From the docs for [MultiheadAttention.forward()](https://pytorch.org/docs/stable/generated/torch.nn.MultiheadAttention.html#torch.nn.MultiheadAttention.forward):
- `key_padding_mask` – If specified, a mask of shape (N,S) indicating which elements within key to ignore for the purpose of attention (i.e. treat as “padding”). For unbatched query, shape should be (S). Binary and float masks are supported. **For a binary mask, a `True` value indicates that the corresponding key value will be ignored for the purpose of attention.** For a float mask, it will be directly added to the corresponding key value.
- `attn_mask` – If specified, a 2D or 3D mask preventing attention to certain positions. Must be of shape 
 (L,S) or (N⋅num_heads,L,S), where N is the batch size, L is the target sequence length, and S is the source sequence length. A 2D mask will be broadcasted across the batch while a 3D mask allows for a different mask for each entry in the batch. Binary and float masks are supported. **For a binary mask, a True value indicates that the corresponding position is not allowed to attend.** For a float mask, the mask values will be added to the attention weight. If both attn_mask and key_padding_mask are supplied, their types should match.


In [None]:
#| export
def create_padding_mask(seq):
    """
    In seq, the 5th entry in the last dimension is the padding column, which will
    be 1 if the row is padding.
    
    Convert to a boolean tensor, indicating 'True' for entries that are padding and should be ignored.

    :param seq: (batch_size, seq_len, 5)
    :return: (batch_size, seq_len)
    """
    return seq[..., -1].bool()


def create_lookahead_mask(seq_len):
    """
    Create an attention mask, with rows representing target position and columns representing source position.

    For row=i, column=j, mask[i][j] is 'True' if the decoder must ignore position j when processing position i.

    An upper diagonal matrix (without the diagonal) will have 'True' for any j > i.
    
    :param seq_len: sequence length
    :return: (seq_len, seq_len)
    """
    return torch.triu(torch.ones(seq_len, seq_len), diagonal=1).bool()


def create_masks(input_seq, target_seq, device='cuda'):
    enc_padding_mask = create_padding_mask(input_seq)

    # Used in the 2nd attention block in the decoder.
    # This padding mask is used to mask the encoder outputs.
    dec_padding_mask = create_padding_mask(input_seq)
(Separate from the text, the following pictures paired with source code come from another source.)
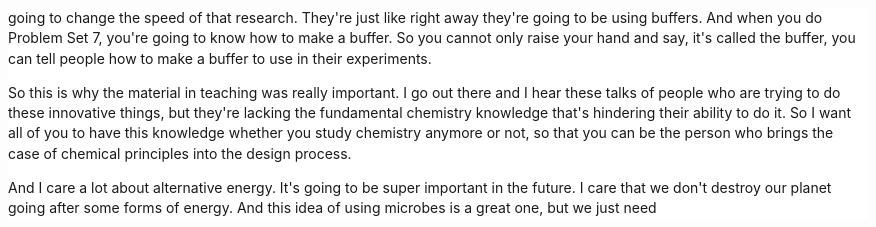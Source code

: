   <span m="920520">going</span> <span m="920920">to</span> <span m="921070">change</span>
  <span m="921690">the</span> <span m="921770">speed</span> <span m="922360">of</span>
  <span m="922490">that</span> <span m="922820">research.</span> <span m="924310">They're</span>
  <span m="924550">just</span> <span m="924800">like</span> <span m="925020">right</span>
  <span m="925290">away</span> <span m="925750">they're</span> <span m="925920">going</span>
  <span m="926100">to</span> <span m="926170">be</span> <span m="926320">using</span>
  <span m="926780">buffers.</span> <span m="927540">And</span> <span m="927760">when</span>
  <span m="927850">you</span> <span m="927930">do</span> <span m="928070">Problem</span>
  <span m="928500">Set</span> <span m="928650">7,</span> <span m="929190">you're</span>
  <span m="929350">going</span> <span m="929500">to</span> <span m="929570">know</span>
  <span m="929670">how</span> <span m="929830">to</span> <span m="929940">make</span>
  <span m="930350">a</span> <span m="930400">buffer.</span> <span m="930860">So</span>
  <span m="931000">you</span> <span m="931110">cannot</span> <span m="931510">only</span>
  <span m="931830">raise</span> <span m="932150">your</span> <span m="932290">hand</span>
  <span m="932600">and</span> <span m="932710">say,</span> <span m="932980">it's</span>
  <span m="933150">called</span> <span m="933490">the</span> <span m="933560">buffer,</span>
  <span m="934430">you</span> <span m="934690">can</span> <span m="934860">tell</span>
  <span m="935140">people</span> <span m="935520">how</span> <span m="935720">to</span>
  <span m="935830">make</span> <span m="936270">a</span> <span m="936330">buffer</span>
  <span m="936850">to</span> <span m="937010">use</span> <span m="937480">in</span>
  <span m="937620">their</span> <span m="937860">experiments.</span></p><p><span m="939160">So</span>
  <span m="939310">this</span> <span m="939590">is</span> <span m="939720">why</span>
  <span m="940410">the</span> <span m="940470">material</span> <span m="940930">in</span>
  <span m="941000">teaching</span> <span m="941440">was</span> <span m="941620">really</span>
  <span m="941800">important.</span> <span m="942500">I</span> <span m="942720">go</span>
  <span m="942930">out</span> <span m="943180">there</span> <span m="943330">and</span>
  <span m="943420">I</span> <span m="943490">hear</span> <span m="943820">these</span>
  <span m="944050">talks</span> <span m="944410">of</span> <span m="944500">people</span>
  <span m="944820">who</span> <span m="944940">are</span> <span m="945000">trying</span>
  <span m="945330">to</span> <span m="945420">do</span> <span m="945670">these</span>
  <span m="945930">innovative</span> <span m="946470">things,</span> <span m="947120">but</span>
  <span m="947270">they're</span> <span m="947420">lacking</span> <span m="947910">the</span>
  <span m="947990">fundamental</span> <span m="948700">chemistry</span> <span m="949260">knowledge</span>
  <span m="949790">that's</span> <span m="950000">hindering</span> <span m="950410">their</span>
  <span m="950550">ability</span> <span m="950990">to</span> <span m="951130">do</span>
  <span m="951410">it.</span> <span m="951780">So</span> <span m="951950">I</span>
  <span m="952010">want</span> <span m="952340">all</span> <span m="952580">of</span>
  <span m="952680">you</span> <span m="952810">to</span> <span m="952920">have</span>
  <span m="953400">this</span> <span m="953590">knowledge</span> <span m="954040">whether</span>
  <span m="954230">you</span> <span m="954320">study</span> <span m="954700">chemistry</span>
  <span m="955230">anymore</span> <span m="955640">or</span> <span m="955690">not,</span>
  <span m="956380">so</span> <span m="956580">that</span> <span m="956770">you</span>
  <span m="957030">can</span> <span m="957270">be</span> <span m="957490">the</span>
  <span m="957580">person</span> <span m="958150">who</span> <span m="958270">brings</span>
  <span m="958790">the</span> <span m="958860">case</span> <span m="959270">of</span>
  <span m="959360">chemical</span> <span m="959820">principles</span> <span m="960770">into</span>
  <span m="961110">the</span> <span m="961210">design</span> <span m="961670">process.</span></p><p><span
  m="962710">And</span> <span m="963060">I</span> <span m="963180">care</span> <span
  m="963500">a</span> <span m="963580">lot</span> <span m="963810">about</span> <span
  m="964040">alternative</span> <span m="964570">energy.</span> <span m="964910">It's</span>
  <span m="965050">going</span> <span m="965170">to</span> <span m="965230">be</span>
  <span m="965330">super</span> <span m="965810">important</span> <span m="966200">in</span>
  <span m="966280">the</span> <span m="966340">future.</span> <span m="966800">I</span>
  <span m="966890">care</span> <span m="967160">that</span> <span m="967250">we</span>
  <span m="967310">don't</span> <span m="967620">destroy</span> <span m="968200">our</span>
  <span m="968350">planet</span> <span m="969240">going</span> <span m="969580">after</span>
  <span m="969910">some</span> <span m="970140">forms</span> <span m="970460">of</span>
  <span m="970570">energy.</span> <span m="971350">And</span> <span m="971420">this</span>
  <span m="971570">idea</span> <span m="972060">of</span> <span m="972200">using</span>
  <span m="972610">microbes</span> <span m="973180">is</span> <span m="973300">a</span>
  <span m="973350">great</span> <span m="973890">one,</span> <span m="974390">but</span>
  <span m="974560">we</span> <span m="974650">just</span> <span m="975040">need</span>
    # Used in the 1st attention block in the decoder.
    # It is used to pad and mask future tokens in the input received by
    # the decoder.
    look_ahead_mask = create_lookahead_mask(target_seq.shape[1])
    dec_target_padding_mask = create_padding_mask(target_seq)

    # NOTE: torch nn.MHA takes separate padding & attn masks w/ different shapes,
    #       so use that instead of combining here
    return enc_padding_mask.to(device), dec_padding_mask.to(device), dec_target_padding_mask.to(device), look_ahead_mask.to(device)


def make_dummy_input(total_seq_len, nattn, batch_size):
  nignore = total_seq_len - nattn
  return torch.cat([
      torch.ones(batch_size, nattn, 5) * torch.tensor([0., 0., 0., 0., 0.]),
      torch.ones(batch_size, nignore, 5) * torch.tensor([0., 0., 0., 0., 1.])
  ], dim=1)

In [None]:
#| hide
import nbdev; nbdev.nbdev_export()